Summary statistics — cfextract

namespace cfextract {

MethylationStats compute_meth_stats(const extractors::CpGMap& sites);
FragLenStats     compute_fl_stats  (const FragLenBins& hist);

} // namespace cfextract

Both functions return all-NaN structs if their inputs are empty (no fragments or no covered CpG sites).
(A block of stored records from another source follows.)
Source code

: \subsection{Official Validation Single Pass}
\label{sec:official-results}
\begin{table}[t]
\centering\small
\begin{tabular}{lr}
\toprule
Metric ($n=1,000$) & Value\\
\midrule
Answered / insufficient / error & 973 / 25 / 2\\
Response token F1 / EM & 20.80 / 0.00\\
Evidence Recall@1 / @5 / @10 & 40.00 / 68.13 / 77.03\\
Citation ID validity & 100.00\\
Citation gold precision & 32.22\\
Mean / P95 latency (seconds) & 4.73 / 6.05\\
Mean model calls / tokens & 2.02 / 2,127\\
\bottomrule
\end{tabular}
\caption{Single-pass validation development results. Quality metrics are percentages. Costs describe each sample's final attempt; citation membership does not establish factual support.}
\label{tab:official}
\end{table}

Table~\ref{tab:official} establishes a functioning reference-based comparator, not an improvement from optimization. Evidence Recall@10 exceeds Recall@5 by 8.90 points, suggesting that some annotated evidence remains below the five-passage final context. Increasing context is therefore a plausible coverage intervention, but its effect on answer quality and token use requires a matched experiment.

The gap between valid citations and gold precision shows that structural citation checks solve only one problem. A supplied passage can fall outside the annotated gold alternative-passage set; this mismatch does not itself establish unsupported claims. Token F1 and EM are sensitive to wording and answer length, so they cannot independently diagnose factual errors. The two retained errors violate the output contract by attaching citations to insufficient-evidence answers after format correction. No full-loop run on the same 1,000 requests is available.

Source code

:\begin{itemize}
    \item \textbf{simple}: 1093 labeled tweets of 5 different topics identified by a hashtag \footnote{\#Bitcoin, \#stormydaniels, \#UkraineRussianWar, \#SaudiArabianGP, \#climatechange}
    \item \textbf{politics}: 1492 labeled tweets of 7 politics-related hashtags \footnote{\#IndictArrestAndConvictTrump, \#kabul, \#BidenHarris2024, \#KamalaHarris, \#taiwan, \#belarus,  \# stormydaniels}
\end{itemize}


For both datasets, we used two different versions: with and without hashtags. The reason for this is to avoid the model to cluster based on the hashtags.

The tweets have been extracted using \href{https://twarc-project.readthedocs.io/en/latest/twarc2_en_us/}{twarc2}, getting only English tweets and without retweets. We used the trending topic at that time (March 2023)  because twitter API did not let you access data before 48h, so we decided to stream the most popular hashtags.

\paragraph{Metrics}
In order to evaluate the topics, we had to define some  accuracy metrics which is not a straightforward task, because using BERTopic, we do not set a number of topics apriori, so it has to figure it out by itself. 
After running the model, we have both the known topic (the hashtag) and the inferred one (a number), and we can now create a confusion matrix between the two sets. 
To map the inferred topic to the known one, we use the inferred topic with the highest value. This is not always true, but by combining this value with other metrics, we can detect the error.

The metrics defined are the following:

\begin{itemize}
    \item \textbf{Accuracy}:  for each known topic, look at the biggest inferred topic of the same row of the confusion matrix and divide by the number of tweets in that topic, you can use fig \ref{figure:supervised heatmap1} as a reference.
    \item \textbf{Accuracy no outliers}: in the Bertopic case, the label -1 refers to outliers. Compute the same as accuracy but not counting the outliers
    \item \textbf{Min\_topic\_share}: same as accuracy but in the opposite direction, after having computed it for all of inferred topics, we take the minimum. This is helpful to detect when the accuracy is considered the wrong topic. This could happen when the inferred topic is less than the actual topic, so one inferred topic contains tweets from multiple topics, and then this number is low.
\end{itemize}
The NaN sentinel propagates to Python via the pybind11 bindings and is detected in metrics_to_features() — absent data becomes an absent key rather than a NaN value in the Features dict.

compute_fl_stats(hist)

Computed from the 1001-bin length histogram in a single pass:

  • mean, std_dev: standard online formulas — Σ(i × hist[i]) / N and √(Σ(hist[i] × (i − mean)²) / N).
  • frac_subnucleosomal: sum(hist[0..119]) / N — fragments shorter than 120 bp.
  • frac_nucleosomal: sum(hist[120..200]) / N — mono-nucleosomal peak.
  • ratio_mono_di: frac_nucleosomal / frac_dinucleosomal, where di-nucleosomal = sum(hist[280..400]) / N. This ratio is the strongest single discriminator in the chr21 cohort (effect size 0.84).

compute_meth_stats(sites)

Computed from the extractors::CpGMap (unordered_map<int64_t, CpGSiteCount>) internal accumulator:

  • Per-site methylation rate: methylated / (methylated + unmethylated); sites with zero coverage are skipped.
  • mean: coverage-weighted — Σ(methylated) / Σ(total) — equivalent to treating all reads equally rather than all sites equally.
  • entropy: mean binary entropy H(r) = −r log₂r − (1−r) log₂(1−r) across sites; boundary values (r = 0 or 1) treated as 0.
  • frac_high / frac_low: fraction of sites with rate > 0.8 / < 0.1.
  • median: 50th percentile of sorted per-site rates.